WHAT YOU SHOULD DO:
In your reply, print every line of the listing exactly and omit all images.
___ GIVEN RECORDS ___
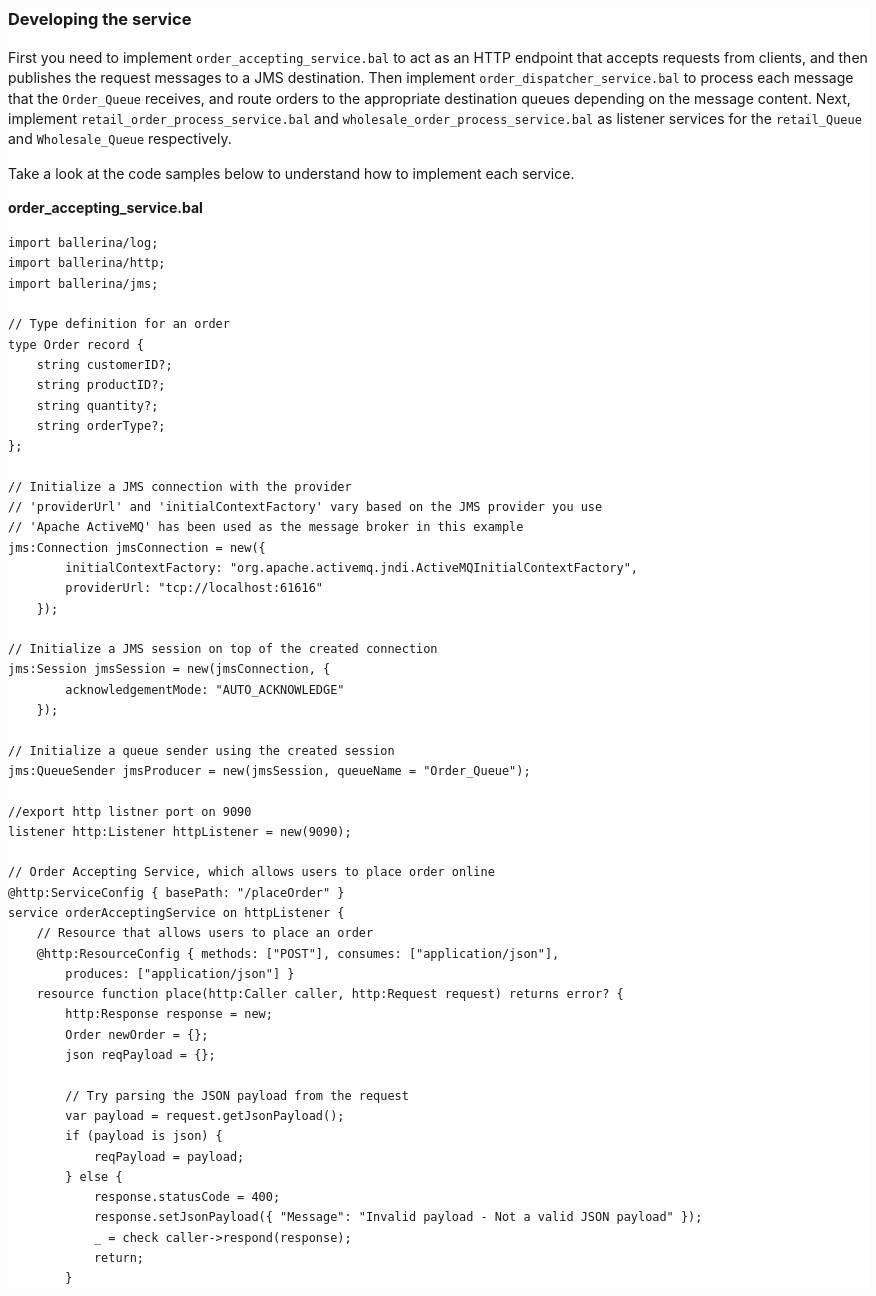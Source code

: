 ### Developing the service
First you need to implement `order_accepting_service.bal` to act as an HTTP endpoint that accepts requests from clients, and then publishes the request messages to a JMS destination. 
Then implement `order_dispatcher_service.bal` to process each message that the `Order_Queue` receives, and route orders to the appropriate destination queues depending on the message content. 
Next, implement `retail_order_process_service.bal` and `wholesale_order_process_service.bal` as listener services for the `retail_Queue` and `Wholesale_Queue` respectively.

Take a look at the code samples below to understand how to implement each service. 

**order_accepting_service.bal**
```ballerina
import ballerina/log;
import ballerina/http;
import ballerina/jms;

// Type definition for an order
type Order record {
    string customerID?;
    string productID?;
    string quantity?;
    string orderType?;
};

// Initialize a JMS connection with the provider
// 'providerUrl' and 'initialContextFactory' vary based on the JMS provider you use
// 'Apache ActiveMQ' has been used as the message broker in this example
jms:Connection jmsConnection = new({
        initialContextFactory: "org.apache.activemq.jndi.ActiveMQInitialContextFactory",
        providerUrl: "tcp://localhost:61616"
    });

// Initialize a JMS session on top of the created connection
jms:Session jmsSession = new(jmsConnection, {
        acknowledgementMode: "AUTO_ACKNOWLEDGE"
    });

// Initialize a queue sender using the created session
jms:QueueSender jmsProducer = new(jmsSession, queueName = "Order_Queue");

//export http listner port on 9090
listener http:Listener httpListener = new(9090);

// Order Accepting Service, which allows users to place order online
@http:ServiceConfig { basePath: "/placeOrder" }
service orderAcceptingService on httpListener {
    // Resource that allows users to place an order 
    @http:ResourceConfig { methods: ["POST"], consumes: ["application/json"],
        produces: ["application/json"] }
    resource function place(http:Caller caller, http:Request request) returns error? {
        http:Response response = new;
        Order newOrder = {};
        json reqPayload = {};

        // Try parsing the JSON payload from the request
        var payload = request.getJsonPayload();
        if (payload is json) {
            reqPayload = payload;
        } else {
            response.statusCode = 400;
            response.setJsonPayload({ "Message": "Invalid payload - Not a valid JSON payload" });
            _ = check caller->respond(response);
            return;
        }
```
___
TASK SOLUTION:
Source code

: ### Developing the service
First you need to implement `order_accepting_service.bal` to act as an HTTP endpoint that accepts requests from clients, and then publishes the request messages to a JMS destination. 
Then implement `order_dispatcher_service.bal` to process each message that the `Order_Queue` receives, and route orders to the appropriate destination queues depending on the message content. 
Next, implement `retail_order_process_service.bal` and `wholesale_order_process_service.bal` as listener services for the `retail_Queue` and `Wholesale_Queue` respectively.

Take a look at the code samples below to understand how to implement each service. 

**order_accepting_service.bal**
```ballerina
import ballerina/log;
import ballerina/http;
import ballerina/jms;

// Type definition for an order
type Order record {
    string customerID?;
    string productID?;
    string quantity?;
    string orderType?;
};

// Initialize a JMS connection with the provider
// 'providerUrl' and 'initialContextFactory' vary based on the JMS provider you use
// 'Apache ActiveMQ' has been used as the message broker in this example
jms:Connection jmsConnection = new({
        initialContextFactory: "org.apache.activemq.jndi.ActiveMQInitialContextFactory",
        providerUrl: "tcp://localhost:61616"
    });

// Initialize a JMS session on top of the created connection
jms:Session jmsSession = new(jmsConnection, {
        acknowledgementMode: "AUTO_ACKNOWLEDGE"
    });

// Initialize a queue sender using the created session
jms:QueueSender jmsProducer = new(jmsSession, queueName = "Order_Queue");

//export http listner port on 9090
listener http:Listener httpListener = new(9090);

// Order Accepting Service, which allows users to place order online
@http:ServiceConfig { basePath: "/placeOrder" }
service orderAcceptingService on httpListener {
    // Resource that allows users to place an order 
    @http:ResourceConfig { methods: ["POST"], consumes: ["application/json"],
        produces: ["application/json"] }
    resource function place(http:Caller caller, http:Request request) returns error? {
        http:Response response = new;
        Order newOrder = {};
        json reqPayload = {};

        // Try parsing the JSON payload from the request
        var payload = request.getJsonPayload();
        if (payload is json) {
            reqPayload = payload;
        } else {
            response.statusCode = 400;
            response.setJsonPayload({ "Message": "Invalid payload - Not a valid JSON payload" });
            _ = check caller->respond(response);
            return;
        }
```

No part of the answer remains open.